▶ **What is being asked**
Give the data again in full, exactly as written below.

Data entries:
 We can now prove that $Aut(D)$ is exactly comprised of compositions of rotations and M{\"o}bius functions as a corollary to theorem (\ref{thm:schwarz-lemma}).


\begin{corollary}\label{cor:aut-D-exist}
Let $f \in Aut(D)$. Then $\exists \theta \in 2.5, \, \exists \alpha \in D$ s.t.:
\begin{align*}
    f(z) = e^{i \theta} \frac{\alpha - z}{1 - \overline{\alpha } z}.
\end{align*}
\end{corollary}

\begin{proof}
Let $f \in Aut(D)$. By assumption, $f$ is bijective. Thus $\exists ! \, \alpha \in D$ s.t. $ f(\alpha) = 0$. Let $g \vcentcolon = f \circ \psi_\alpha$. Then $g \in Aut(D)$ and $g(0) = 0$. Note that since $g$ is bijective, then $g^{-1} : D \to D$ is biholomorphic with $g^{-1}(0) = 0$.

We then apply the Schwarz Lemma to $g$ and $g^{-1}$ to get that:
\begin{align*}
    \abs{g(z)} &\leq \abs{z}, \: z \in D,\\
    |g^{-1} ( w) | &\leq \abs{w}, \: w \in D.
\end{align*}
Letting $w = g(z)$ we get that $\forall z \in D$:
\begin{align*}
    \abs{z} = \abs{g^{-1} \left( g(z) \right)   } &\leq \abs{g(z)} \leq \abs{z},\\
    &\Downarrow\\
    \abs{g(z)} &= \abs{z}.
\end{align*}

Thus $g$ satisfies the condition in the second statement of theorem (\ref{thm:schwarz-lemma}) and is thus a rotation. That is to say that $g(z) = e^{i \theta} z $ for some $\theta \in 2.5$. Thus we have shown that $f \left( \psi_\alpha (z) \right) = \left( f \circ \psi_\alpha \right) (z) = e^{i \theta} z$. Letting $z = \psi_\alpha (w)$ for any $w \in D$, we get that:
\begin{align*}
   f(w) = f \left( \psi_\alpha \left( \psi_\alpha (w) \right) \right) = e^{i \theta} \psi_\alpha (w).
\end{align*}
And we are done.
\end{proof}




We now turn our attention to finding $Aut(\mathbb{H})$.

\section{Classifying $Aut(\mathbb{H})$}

▶ **Solution to this task**
 We can now prove that $Aut(D)$ is exactly comprised of compositions of rotations and M{\"o}bius functions as a corollary to theorem (\ref{thm:schwarz-lemma}).


\begin{corollary}\label{cor:aut-D-exist}
Let $f \in Aut(D)$. Then $\exists \theta \in 2.5, \, \exists \alpha \in D$ s.t.:
\begin{align*}
    f(z) = e^{i \theta} \frac{\alpha - z}{1 - \overline{\alpha } z}.
\end{align*}
\end{corollary}

\begin{proof}
Let $f \in Aut(D)$. By assumption, $f$ is bijective. Thus $\exists ! \, \alpha \in D$ s.t. $ f(\alpha) = 0$. Let $g \vcentcolon = f \circ \psi_\alpha$. Then $g \in Aut(D)$ and $g(0) = 0$. Note that since $g$ is bijective, then $g^{-1} : D \to D$ is biholomorphic with $g^{-1}(0) = 0$.

We then apply the Schwarz Lemma to $g$ and $g^{-1}$ to get that:
\begin{align*}
    \abs{g(z)} &\leq \abs{z}, \: z \in D,\\
    |g^{-1} ( w) | &\leq \abs{w}, \: w \in D.
\end{align*}
Letting $w = g(z)$ we get that $\forall z \in D$:
\begin{align*}
    \abs{z} = \abs{g^{-1} \left( g(z) \right)   } &\leq \abs{g(z)} \leq \abs{z},\\
    &\Downarrow\\
    \abs{g(z)} &= \abs{z}.
\end{align*}

Thus $g$ satisfies the condition in the second statement of theorem (\ref{thm:schwarz-lemma}) and is thus a rotation. That is to say that $g(z) = e^{i \theta} z $ for some $\theta \in 2.5$. Thus we have shown that $f \left( \psi_\alpha (z) \right) = \left( f \circ \psi_\alpha \right) (z) = e^{i \theta} z$. Letting $z = \psi_\alpha (w)$ for any $w \in D$, we get that:
\begin{align*}
   f(w) = f \left( \psi_\alpha \left( \psi_\alpha (w) \right) \right) = e^{i \theta} \psi_\alpha (w).
\end{align*}
And we are done.
\end{proof}




We now turn our attention to finding $Aut(\mathbb{H})$.

\section{Classifying $Aut(\mathbb{H})$}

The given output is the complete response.